Department of Chemistry, College of Idaho, Caldwell, ID 83605, USA.
Analyst. 2018 Feb 26;143(5):1188-1196. doi: 10.1039/c7an01761h.
To simplify and improve the safety of reprocessing used nuclear fuel, an initial assessment was made of Raman microscopy applied to microfluidic volumes with a view toward the on-line spectroscopic measurement of highly radioactive solutions. This study compares a microscopic Raman probe (excitation focal point diameter 70 μm) to a larger, well studied probe (excitation focal point diameter 125 μm) used in prior investigations. This was done by chemometrically modeling and predicting concentrations of HNO solutions (0 M to 8 M) as they flowed through microfluidic cells based upon spectra from each probe. Spectra recorded for each probe using the same static HNO solution set contained in 2 dram glass vials were used as training sets to produce models for the respective probes. Modeling required baseline, normalization and smoothing preprocessing to compensate for a reduced path length between the static glass vial training set (4 cm) and the reduced path length flow cell (1 cm), wide ranging solution concentrations, and the associated non-linear spectral changes, and abrupt and uneven concentration changes of flowing solutions. The micro-Raman probe is able to produce spectra that may be analyzed chemometrically to accurately predict the concentration of flowing HNO solutions down to microliter volumes. Based upon RMSECV and RMSEP modeling statistics concentration predictions of the micro-Raman probe are comparable to those obtained for a macro-Raman on identical samples.

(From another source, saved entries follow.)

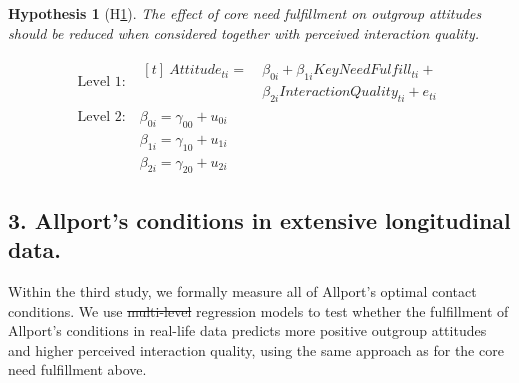 \documentclass[man, 12pt, a4paper, mask]{apa7}
\theoremstyle{break}
\theoremstyle{plain}
\newtheorem{subhyp}{Hypothesis}
\providecommand{\DIFaddtex}[1]{{\protect\color{blue}\uwave{#1}}} %
\providecommand{\DIFdeltex}[1]{{\protect\color{red}\sout{#1}}}                      %
\providecommand{\DIFaddbegin}{} %
\providecommand{\DIFaddend}{} %
\providecommand{\DIFdelbegin}{} %
\providecommand{\DIFdelend}{} %
\providecommand{\DIFadd}[1]{\texorpdfstring{\DIFaddtex{#1}}{#1}} %
\providecommand{\DIFdel}[1]{\texorpdfstring{\DIFdeltex{#1}}{}} %
\newcommand{\DIFscaledelfig}{0.5}
\newlength{\DIFdelgraphicswidth} %
\newlength{\DIFdelgraphicsheight} %
\newcommand{\DIFaddincludegraphics}[2][]{{\color{blue}\fbox{\DIFOincludegraphics[#1]{#2}}}} %
\newcommand{\DIFdelincludegraphics}[2][]{%
\sbox{\DIFdelgraphicsbox}{\DIFOincludegraphics[#1]{#2}}%
\settoboxwidth{\DIFdelgraphicswidth}{\DIFdelgraphicsbox} %
\settoboxtotalheight{\DIFdelgraphicsheight}{\DIFdelgraphicsbox} %
\scalebox{\DIFscaledelfig}{%
\parbox[b]{\DIFdelgraphicswidth}{\usebox{\DIFdelgraphicsbox}\\[-\baselineskip] \rule{\DIFdelgraphicswidth}{0em}}\llap{\resizebox{\DIFdelgraphicswidth}{\DIFdelgraphicsheight}{%
\setlength{\unitlength}{\DIFdelgraphicswidth}%
\begin{picture}(1,1)%
\thicklines\linethickness{2pt} %
{\color[rgb]{1,0,0}\put(0,0){\framebox(1,1){}}}%
{\color[rgb]{1,0,0}\put(0,0){\line( 1,1){1}}}%
{\color[rgb]{1,0,0}\put(0,1){\line(1,-1){1}}}%
\end{picture}%
}\hspace*{3pt}}} %
} %
\DeclareRobustCommand{\DIFaddbegin}{\DIFOaddbegin \let\includegraphics\DIFaddincludegraphics} %
\DeclareRobustCommand{\DIFaddend}{\DIFOaddend \let\includegraphics\DIFOincludegraphics} %
\DeclareRobustCommand{\DIFdelbegin}{\DIFOdelbegin \let\includegraphics\DIFdelincludegraphics} %
\DeclareRobustCommand{\DIFdelend}{\DIFOaddend \let\includegraphics\DIFOincludegraphics} %
\begin{document}
\begin{mdframed}[style=mdfhypothesis]
    \begin{subhyp}[H\ref{hyp:keyNeedMediation}] \label{hyp:keyNeedMediation}
    \addtolength{\leftskip}{\subhypskip}
    The effect of core need fulfillment on outgroup attitudes should be reduced when considered together with perceived interaction quality.
    \end{subhyp}

    \begin{fleqn}[\eqskip]
      \begin{equation} \label{eq:SlopesAttCoreQual}
        \begin{split}
          \textrm{Level 1:} &
            \begin{aligned}[t]
              \ Attitude_{ti} =  &\ \beta_{0i} + \beta_{1i}KeyNeedFulfill_{ti} + \\
                                 &\ \beta_{2i}InteractionQuality_{ti} + e_{ti}
            \end{aligned} \\
          \textrm{Level 2:} &\ \beta_{0i} = \gamma_{00} + u_{0i} \\
                            &\ \beta_{1i} = \gamma_{10} + u_{1i} \\
                            &\ \beta_{2i} = \gamma_{20} + u_{2i}
        \end{split} 
      \end{equation}
    \end{fleqn}
\end{mdframed}

\subsection{3. Allport's conditions in extensive longitudinal data.}
Within the third study, we formally measure all of Allport's optimal contact conditions. We use \DIFdelbegin \DIFdel{multi-level }\DIFdelend \DIFaddbegin \DIFadd{multilevel }\DIFaddend regression models to test whether the fulfillment of Allport's conditions in real-life data predicts more positive outgroup attitudes and higher perceived interaction quality, using the same approach as for the core need fulfillment above.
\end{document}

为简化和提高再处理使用过的核燃料的安全性,初步评估了拉曼显微镜在微流体积中的应用,以期在线测量高放射性溶液的光谱。本研究通过化学计量建模和预测 HNO 溶液(0M 至 8M)的浓度,比较了微尺度拉曼探头(激发焦点直径 70μm)和先前研究中使用的较大、研究较好的探头(激发焦点直径 125μm)。这是通过从每个探头的光谱来完成的,这些溶液流经微流控单元。每个探头记录的光谱用于相同的静态 HNO 溶液集,该溶液集装在 2 dram 玻璃小瓶中,用作训练集,以分别为各个探头生成模型。建模需要基线、归一化和平滑预处理,以补偿静态玻璃小瓶训练集(4cm)和减小的流动池路径长度(1cm)之间的路径长度减小、广泛的溶液浓度以及相关的非线性光谱变化以及流动溶液的急剧和不均匀浓度变化。微拉曼探头能够产生可通过化学计量分析进行分析的光谱,以准确预测流动 HNO 溶液的浓度,直至微升体积。根据 RMSECV 和 RMSEP 建模统计数据,微拉曼探头的浓度预测与在相同样品上获得的宏观拉曼的预测相当。